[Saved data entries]
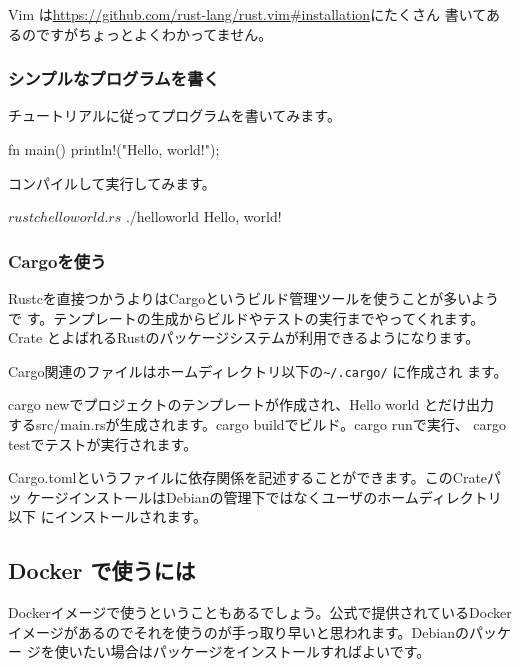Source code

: \documentclass[mingoth,a4paper]{jsarticle}
\begin{document}
Vim は\url{https://github.com/rust-lang/rust.vim#installation}にたくさん
書いてあるのですがちょっとよくわかってません。

\subsubsection{シンプルなプログラムを書く}

チュートリアルに従ってプログラムを書いてみます。

\begin{commandline}
fn main() {
   println!("Hello, world!");
}
\end{commandline}

コンパイルして実行してみます。

\begin{commandline}
$ rustc helloworld.rs 
$ ./helloworld
Hello, world! 
\end{commandline}

\subsubsection{Cargoを使う}

Rustcを直接つかうよりはCargoというビルド管理ツールを使うことが多いようで
す。テンプレートの生成からビルドやテストの実行までやってくれます。Crate
とよばれるRustのパッケージシステムが利用できるようになります。

Cargo関連のファイルはホームディレクトリ以下の\verb!~/.cargo/! に作成され
ます。

cargo newでプロジェクトのテンプレートが作成され、Hello world とだけ出力
するsrc/main.rsが生成されます。cargo buildでビルド。cargo runで実行、
cargo testでテストが実行されます。


Cargo.tomlというファイルに依存関係を記述することができます。このCrateパッ
ケージインストールはDebianの管理下ではなくユーザのホームディレクトリ以下
にインストールされます。

\subsection{Docker で使うには}

Dockerイメージで使うということもあるでしょう。公式で提供されているDocker
イメージがあるのでそれを使うのが手っ取り早いと思われます。Debianのパッケー
ジを使いたい場合はパッケージをインストールすればよいです。
\end{document}
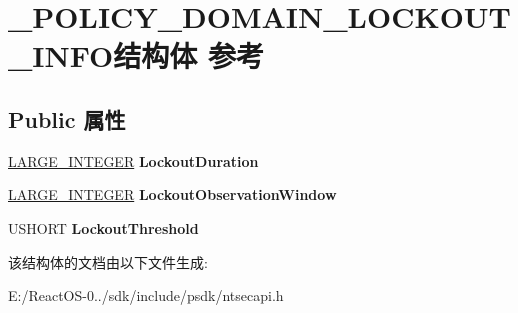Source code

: \hypertarget{struct___p_o_l_i_c_y___d_o_m_a_i_n___l_o_c_k_o_u_t___i_n_f_o}{}\section{\+\_\+\+P\+O\+L\+I\+C\+Y\+\_\+\+D\+O\+M\+A\+I\+N\+\_\+\+L\+O\+C\+K\+O\+U\+T\+\_\+\+I\+N\+F\+O结构体 参考}
\label{struct___p_o_l_i_c_y___d_o_m_a_i_n___l_o_c_k_o_u_t___i_n_f_o}
\subsection*{Public 属性}
\begin{DoxyCompactItemize}
\item 
\mbox{\label{struct___p_o_l_i_c_y___d_o_m_a_i_n___l_o_c_k_o_u_t___i_n_f_o_a7656e064c1cde164c330d2d0ea736783}} 
\hyperlink{union___l_a_r_g_e___i_n_t_e_g_e_r}{L\+A\+R\+G\+E\+\_\+\+I\+N\+T\+E\+G\+ER} {\bfseries Lockout\+Duration}
\item 
\mbox{\label{struct___p_o_l_i_c_y___d_o_m_a_i_n___l_o_c_k_o_u_t___i_n_f_o_aa041d0e5ed1532c302919b67e54e4f01}} 
\hyperlink{union___l_a_r_g_e___i_n_t_e_g_e_r}{L\+A\+R\+G\+E\+\_\+\+I\+N\+T\+E\+G\+ER} {\bfseries Lockout\+Observation\+Window}
\item 
\mbox{\label{struct___p_o_l_i_c_y___d_o_m_a_i_n___l_o_c_k_o_u_t___i_n_f_o_a72750c42acfa8e78e967ee33ab823046}} 
U\+S\+H\+O\+RT {\bfseries Lockout\+Threshold}
\end{DoxyCompactItemize}


该结构体的文档由以下文件生成\+:\begin{DoxyCompactItemize}
\item 
E\+:/\+React\+O\+S-\/0../sdk/include/psdk/ntsecapi.\+h\end{DoxyCompactItemize}
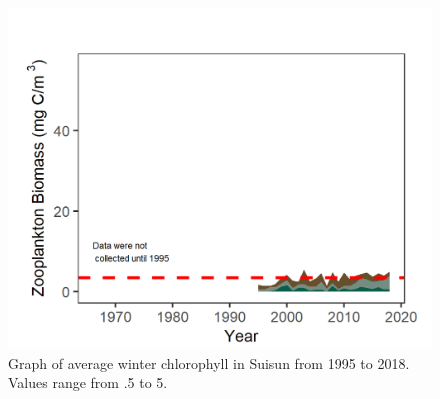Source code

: \documentclass[
]{book}
\begin{document}
\begin{panel-grid}
\begin{columns-nocenter}
\begin{column800}
\begin{expand}
\end{expand}

\end{column800}

\begin{column40}

~

\end{column40}

\begin{column800}

\begin{expand}

\begin{figure}
\includegraphics[width=15.25in]{figures/zoops_sswinter} \caption{Graph of average winter chlorophyll in Suisun from 1995 to 2018. Values range from .5 to 5.}\label{fig:unnamed-chunk-166}
\end{figure}

\end{expand}

\end{column800}

\begin{column40}

~

\end{column40}

\begin{column800}

\begin{expand}


\end{expand}
\end{column800}
\end{columns-nocenter}
\end{panel-grid}
\end{document}
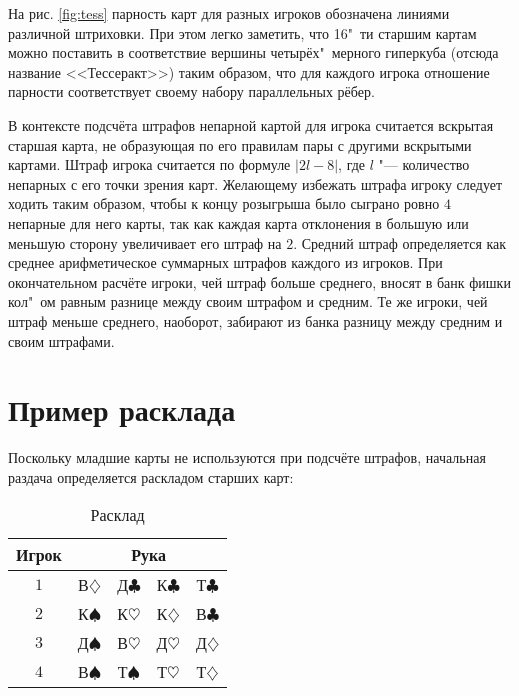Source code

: На рис. \ref{fig:tess} парность карт для разных игроков обозначена линиями различной штриховки. При этом легко заметить, что 16"~ти старшим картам можно поставить в соответствие вершины четырёх"~мерного гиперкуба (отсюда название <<Тессеракт>>) таким образом, что для каждого игрока отношение парности соответствует своему набору параллельных рёбер.

В контексте подсчёта штрафов непарной картой для игрока считается вскрытая старшая карта, не образующая по его правилам пары с другими вскрытыми картами. Штраф игрока считается по формуле $\left|2l-8\right|$, где $l$ "--- количество непарных с его точки зрения карт. Желающему избежать штрафа игроку следует ходить таким образом, чтобы к концу розыгрыша было сыграно ровно $4$ непарные для него карты, так как каждая карта отклонения в большую или меньшую сторону увеличивает его штраф на $2$. Средний штраф определяется как среднее арифметическое суммарных штрафов каждого из игроков. При окончательном расчёте игроки, чей штраф больше среднего, вносят в банк фишки кол"~ом равным разнице между своим штрафом и средним. Те же игроки, чей штраф меньше среднего, наоборот, забирают из банка разницу между средним и своим штрафами.

\section{Пример расклада}\label{app:D2}

Поскольку младшие карты не используются при подсчёте штрафов, начальная раздача определяется раскладом старших карт:

\begin{table}[htbp]
	\centering
	\caption{Расклад}
	\label{tab:cards1}
	\begin{SingleSpace}
		\begin{tabular}{|c|cccc|}
			\hline
			Игрок & \multicolumn{4}{c|}{Рука} \\
			\hline
			$1$ & В$\diamondsuit$ & Д$\clubsuit$ & К$\clubsuit$ & Т$\clubsuit$ \\
			$2$ & К$\spadesuit$ & К$\heartsuit$ & К$\diamondsuit$ & В$\clubsuit$ \\
			$3$ & Д$\spadesuit$ & В$\heartsuit$ & Д$\heartsuit$ & Д$\diamondsuit$ \\
			$4$ & В$\spadesuit$ & Т$\spadesuit$ & Т$\heartsuit$ & Т$\diamondsuit$ \\
			\hline
		\end{tabular}
	\end{SingleSpace}
\end{table}

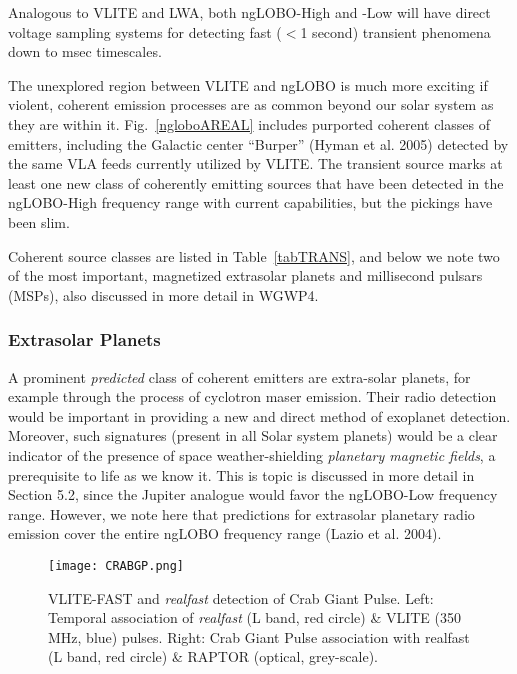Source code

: \documentclass[11pt]{article}
\begin{document}
Analogous to VLITE and LWA, both ngLOBO-High and -Low will have direct voltage sampling systems for detecting  fast ($<$1 second) transient phenomena down to msec timescales.

The unexplored region between VLITE and ngLOBO is much more exciting if violent, coherent emission processes are as common beyond our solar system as they are within it. Fig.~\ref{ngloboAREAL} includes purported coherent classes of emitters, including the Galactic center ``Burper'' (Hyman et al. 2005) detected by the same VLA feeds currently utilized by VLITE. The transient source marks at least one new class of coherently emitting sources that have been detected in the ngLOBO-High frequency range with current capabilities, but the pickings have been slim. 

Coherent source classes are listed in Table~\ref{tabTRANS}, and below we note two of the most important, magnetized extrasolar planets and millisecond pulsars (MSPs), also discussed in more detail in WGWP4. 

\subsubsection {Extrasolar Planets}

A prominent {\it predicted} class of coherent emitters are extra-solar planets, for example through the process of cyclotron maser emission. Their radio detection would be important in providing a new and direct method of exoplanet detection. Moreover, such signatures (present in all Solar system planets) would be a clear indicator of the presence of space weather-shielding {\it planetary magnetic fields}, a prerequisite to life as we know it. This is topic is discussed in more detail in Section 5.2, since the Jupiter analogue would favor the ngLOBO-Low frequency range. However, we note here that predictions for extrasolar planetary radio emission cover the entire ngLOBO frequency range (Lazio et al. 2004).

\begin{figure}[t!]
\begin{center}
\vspace{-1cm}
\texttt{[image: CRABGP.png]}
\end{center}
\vspace{-0.5cm}
\caption{VLITE-FAST and {\it realfast} detection of Crab Giant Pulse. Left: Temporal association of {\it realfast} (L band, red circle) \& VLITE (350 MHz, blue) pulses. Right: Crab Giant Pulse association with realfast (L band, red circle) \& RAPTOR (optical, grey-scale). 
\label{realfast}}
\end{figure}
\end{document}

• [Goal of the exercise]: Working from the entries above, find every line in which the word "spadesuit" occurs and copy it.

• [Result for this exercise]:
			$2$ & К$\spadesuit$ & К$\heartsuit$ & К$\diamondsuit$ & В$\clubsuit$ \\
			$3$ & Д$\spadesuit$ & В$\heartsuit$ & Д$\heartsuit$ & Д$\diamondsuit$ \\
			$4$ & В$\spadesuit$ & Т$\spadesuit$ & Т$\heartsuit$ & Т$\diamondsuit$ \\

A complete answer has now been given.